There are both permitted and prohibited asthma medications. Therefore, a request for a Therapeutic Use Exemption (TUE) for asthma should include a complete medical file with a clear explanation of why an alternative medication not on the prohibited list would be unsatisfactory and therefore not prescribed.
Permitted Asthma medication
Salbutamol, salmeterol and formoterol are permitted in competition and out of competition in dosages considered to be appropriate for the treatment of asthma.
Regarding salbutamol, the daily dosing time intervals are modified to 600 micrograms over eight hours starting from the time any dose is taken (previously 800 micrograms over 12 hours). This is to reduce the risk of any potential Adverse Analytical Finding’ (AAF): arising after high doses are taken at once. The total permitted daily dose remains at 1,600 micrograms over 24 hours. A TUE should be sought for doses in excess of these limits.
Inhaled Asthma medications that include salbutamol are: Airomir, Atrodual, Buventol, Ipramol, Salipra, Ventilastin and Ventoline. Inhaled Asthma medications that include salmeterol are: Seretide and Serevent. Asthma medications that include formoterol are for example: Foradil, Formoterol, Innovair, Oxis and Symbicort.
Inhaled glucocorticosteroids are permitted, do not require a Therapeutic Use Exemption (TUE)

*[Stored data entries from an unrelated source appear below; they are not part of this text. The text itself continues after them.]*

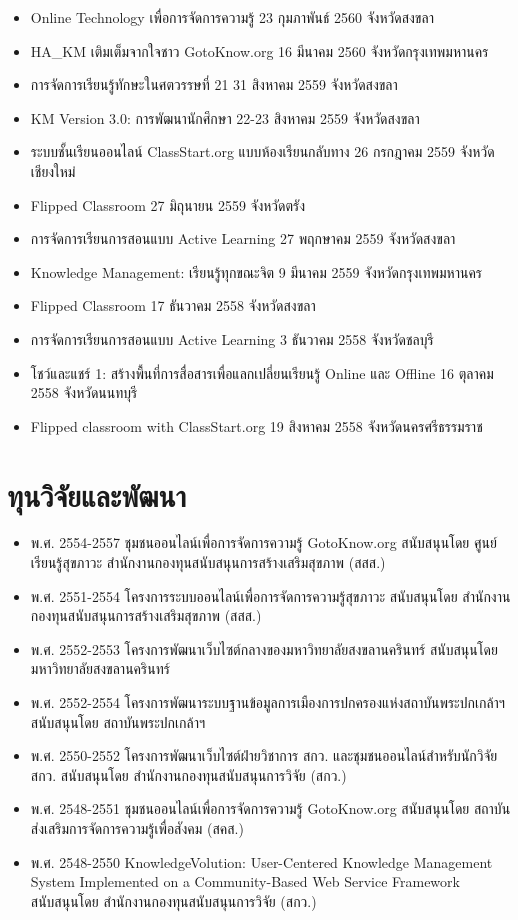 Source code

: \begin{appendices}
\begin{itemize}
	\item Online Technology เพื่อการจัดการความรู้ 23 กุมภาพันธ์ 2560  จังหวัดสงขลา
	\item HA\_KM เติมเต็มจากใจชาว GotoKnow.org 16 มีนาคม 2560 จังหวัดกรุงเทพมหานคร
	\item การจัดการเรียนรู้ทักษะในศตวรรษที่ 21 31 สิงหาคม 2559 จังหวัดสงขลา
	\item KM Version 3.0: การพัฒนานักศึกษา 22-23 สิงหาคม 2559  จังหวัดสงขลา
	\item ระบบชั้นเรียนออนไลน์ ClassStart.org แบบห้องเรียนกลับทาง 26 กรกฎาคม 2559  จังหวัดเชียงใหม่
	\item Flipped Classroom 27 มิถุนายน 2559  จังหวัดตรัง
	\item การจัดการเรียนการสอนแบบ Active Learning 27 พฤกษาคม 2559 จังหวัดสงขลา
	\item Knowledge Management: เรียนรู้ทุกขณะจิต 9 มีนาคม 2559  จังหวัดกรุงเทพมหานคร
	\item Flipped Classroom 17 ธันวาคม 2558 จังหวัดสงขลา
	\item การจัดการเรียนการสอนแบบ Active Learning 3 ธันวาคม 2558  จังหวัดชลบุรี
	\item โชว์และแชร์ 1: สร้างพื้นที่การสื่อสารเพื่อแลกเปลี่ยนเรียนรู้ Online และ Offline  16 ตุลาคม 2558 จังหวัดนนทบุรี
	\item Flipped classroom with ClassStart.org 19 สิงหาคม 2558  จังหวัดนครศรีธรรมราช
\end{itemize}

\section*{ทุนวิจัยและพัฒนา}

\begin{itemize}
	\item พ.ศ. 2554-2557 ชุมชนออนไลน์เพื่อการจัดการความรู้ GotoKnow.org สนับสนุนโดย ศูนย์เรียนรู้สุขภาวะ สำนักงานกองทุนสนับสนุนการสร้างเสริมสุขภาพ (สสส.)
	\item พ.ศ. 2551-2554 โครงการระบบออนไลน์เพื่อการจัดการความรู้สุขภาวะ สนับสนุนโดย สำนักงานกองทุนสนับสนุนการสร้างเสริมสุขภาพ (สสส.)
	\item พ.ศ. 2552-2553 โครงการพัฒนาเว็บไซต์กลางของมหาวิทยาลัยสงขลานครินทร์ สนับสนุนโดย มหาวิทยาลัยสงขลานครินทร์
	\item พ.ศ. 2552-2554 โครงการพัฒนาระบบฐานข้อมูลการเมืองการปกครองแห่งสถาบันพระปกเกล้าฯ สนับสนุนโดย สถาบันพระปกเกล้าฯ
	\item พ.ศ. 2550-2552 โครงการพัฒนาเว็บไซต์ฝ่ายวิชาการ สกว. และชุมชนออนไลน์สำหรับนักวิจัย สกว. สนับสนุนโดย สำนักงานกองทุนสนับสนุนการวิจัย (สกว.)
	\item พ.ศ. 2548-2551 ชุมชนออนไลน์เพื่อการจัดการความรู้ GotoKnow.org สนับสนุนโดย สถาบันส่งเสริมการจัดการความรู้เพื่อสังคม (สคส.)
	\item พ.ศ. 2548-2550 KnowledgeVolution: User-Centered Knowledge Management System Implemented on a Community-Based Web Service Framework สนับสนุนโดย สำนักงานกองทุนสนับสนุนการวิจัย (สกว.)
\end{itemize}


\end{appendices}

Asthma medication requiring a TUE
Some Beta-2 agonists e.g. terbutaline is prohibited and require a Therapeutic Use Exemption (TUE). The request for a TUE should include a complete medical file with a clear explanation of why an alternative medication not on the prohibited list would be unsatisfactory and therefore not prescribed. Download the IFF TUE application form from here.

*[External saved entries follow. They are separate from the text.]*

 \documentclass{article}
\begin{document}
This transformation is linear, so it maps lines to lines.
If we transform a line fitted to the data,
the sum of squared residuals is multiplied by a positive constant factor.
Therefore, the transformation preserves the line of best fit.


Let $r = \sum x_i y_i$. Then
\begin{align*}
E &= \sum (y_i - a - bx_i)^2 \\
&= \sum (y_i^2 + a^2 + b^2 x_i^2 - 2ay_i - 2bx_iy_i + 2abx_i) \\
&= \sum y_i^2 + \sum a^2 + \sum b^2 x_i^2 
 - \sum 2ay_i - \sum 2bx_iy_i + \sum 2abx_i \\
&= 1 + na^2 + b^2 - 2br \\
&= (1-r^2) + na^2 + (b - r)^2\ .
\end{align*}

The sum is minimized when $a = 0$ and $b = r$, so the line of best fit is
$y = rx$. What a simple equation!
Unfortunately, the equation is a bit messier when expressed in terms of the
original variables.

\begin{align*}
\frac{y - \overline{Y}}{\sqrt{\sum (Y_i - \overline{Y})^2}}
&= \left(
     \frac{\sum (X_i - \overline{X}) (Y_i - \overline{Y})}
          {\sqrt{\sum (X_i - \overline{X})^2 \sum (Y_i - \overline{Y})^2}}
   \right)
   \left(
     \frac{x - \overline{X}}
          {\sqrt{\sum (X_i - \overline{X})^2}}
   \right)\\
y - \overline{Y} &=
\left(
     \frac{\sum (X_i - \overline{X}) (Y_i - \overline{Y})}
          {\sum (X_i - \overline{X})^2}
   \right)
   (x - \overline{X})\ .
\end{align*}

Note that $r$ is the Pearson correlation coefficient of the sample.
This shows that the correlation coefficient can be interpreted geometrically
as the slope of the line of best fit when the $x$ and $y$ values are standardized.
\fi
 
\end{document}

Summary of requirements for the medical file in case of asthma (attach to TUE application):
- A complete medical history
- A comprehensive report of the clinical examinations with specific focus on the respiratory system
- A report of spirometry with the measure of the Forced Expiratory Volume in 1 second (FEV1)
- If airway obstruction is present, the spirometry will be repeated after inhalation of a short acting Beta-2 agonist to demonstrate the reversibility of bronchoconstriction
- In the absence of reversible airway obstruction, a bronchial provocation test is required to establish the presence of airway-hyper responsiveness
Examples of Beta-2 agonists including terbutaline: Bricanyl and Terbasmin.